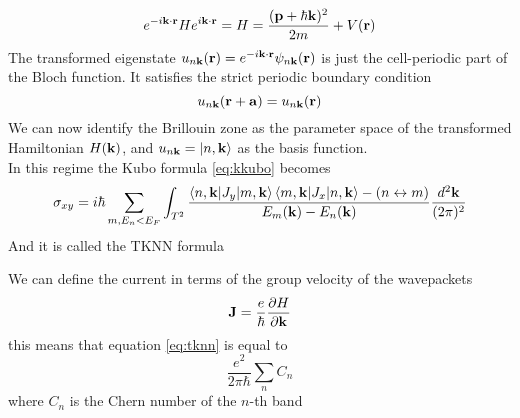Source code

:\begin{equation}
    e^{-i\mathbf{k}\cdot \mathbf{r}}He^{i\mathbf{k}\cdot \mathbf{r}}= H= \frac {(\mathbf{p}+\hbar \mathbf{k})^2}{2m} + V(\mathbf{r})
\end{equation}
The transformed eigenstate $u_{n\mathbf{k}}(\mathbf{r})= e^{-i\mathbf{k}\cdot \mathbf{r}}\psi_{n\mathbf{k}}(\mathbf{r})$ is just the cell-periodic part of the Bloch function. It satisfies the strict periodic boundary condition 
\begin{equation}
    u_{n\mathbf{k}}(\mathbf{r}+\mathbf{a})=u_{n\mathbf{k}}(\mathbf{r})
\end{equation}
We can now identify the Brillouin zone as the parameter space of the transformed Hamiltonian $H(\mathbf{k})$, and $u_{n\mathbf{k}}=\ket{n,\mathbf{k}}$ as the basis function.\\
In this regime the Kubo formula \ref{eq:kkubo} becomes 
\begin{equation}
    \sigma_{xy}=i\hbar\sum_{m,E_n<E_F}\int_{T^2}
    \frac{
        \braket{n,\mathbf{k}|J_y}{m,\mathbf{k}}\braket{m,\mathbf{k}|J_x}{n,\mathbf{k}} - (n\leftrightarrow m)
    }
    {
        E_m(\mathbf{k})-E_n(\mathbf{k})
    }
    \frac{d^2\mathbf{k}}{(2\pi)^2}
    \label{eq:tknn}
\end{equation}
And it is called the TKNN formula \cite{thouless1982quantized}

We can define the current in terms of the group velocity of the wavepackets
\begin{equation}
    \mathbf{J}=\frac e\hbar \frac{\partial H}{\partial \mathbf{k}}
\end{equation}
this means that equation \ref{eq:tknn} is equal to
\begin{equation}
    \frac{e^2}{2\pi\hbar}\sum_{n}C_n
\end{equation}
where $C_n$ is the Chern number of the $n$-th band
#####
**Problem to solve:**
Return each line of the data, keeping its wording exact and omitting pictures.

**Reply to the task:**
Source code

:\begin{equation}
    e^{-i\mathbf{k}\cdot \mathbf{r}}He^{i\mathbf{k}\cdot \mathbf{r}}= H= \frac {(\mathbf{p}+\hbar \mathbf{k})^2}{2m} + V(\mathbf{r})
\end{equation}
The transformed eigenstate $u_{n\mathbf{k}}(\mathbf{r})= e^{-i\mathbf{k}\cdot \mathbf{r}}\psi_{n\mathbf{k}}(\mathbf{r})$ is just the cell-periodic part of the Bloch function. It satisfies the strict periodic boundary condition 
\begin{equation}
    u_{n\mathbf{k}}(\mathbf{r}+\mathbf{a})=u_{n\mathbf{k}}(\mathbf{r})
\end{equation}
We can now identify the Brillouin zone as the parameter space of the transformed Hamiltonian $H(\mathbf{k})$, and $u_{n\mathbf{k}}=\ket{n,\mathbf{k}}$ as the basis function.\\
In this regime the Kubo formula \ref{eq:kkubo} becomes 
\begin{equation}
    \sigma_{xy}=i\hbar\sum_{m,E_n<E_F}\int_{T^2}
    \frac{
        \braket{n,\mathbf{k}|J_y}{m,\mathbf{k}}\braket{m,\mathbf{k}|J_x}{n,\mathbf{k}} - (n\leftrightarrow m)
    }
    {
        E_m(\mathbf{k})-E_n(\mathbf{k})
    }
    \frac{d^2\mathbf{k}}{(2\pi)^2}
    \label{eq:tknn}
\end{equation}
And it is called the TKNN formula \cite{thouless1982quantized}

We can define the current in terms of the group velocity of the wavepackets
\begin{equation}
    \mathbf{J}=\frac e\hbar \frac{\partial H}{\partial \mathbf{k}}
\end{equation}
this means that equation \ref{eq:tknn} is equal to
\begin{equation}
    \frac{e^2}{2\pi\hbar}\sum_{n}C_n
\end{equation}
where $C_n$ is the Chern number of the $n$-th band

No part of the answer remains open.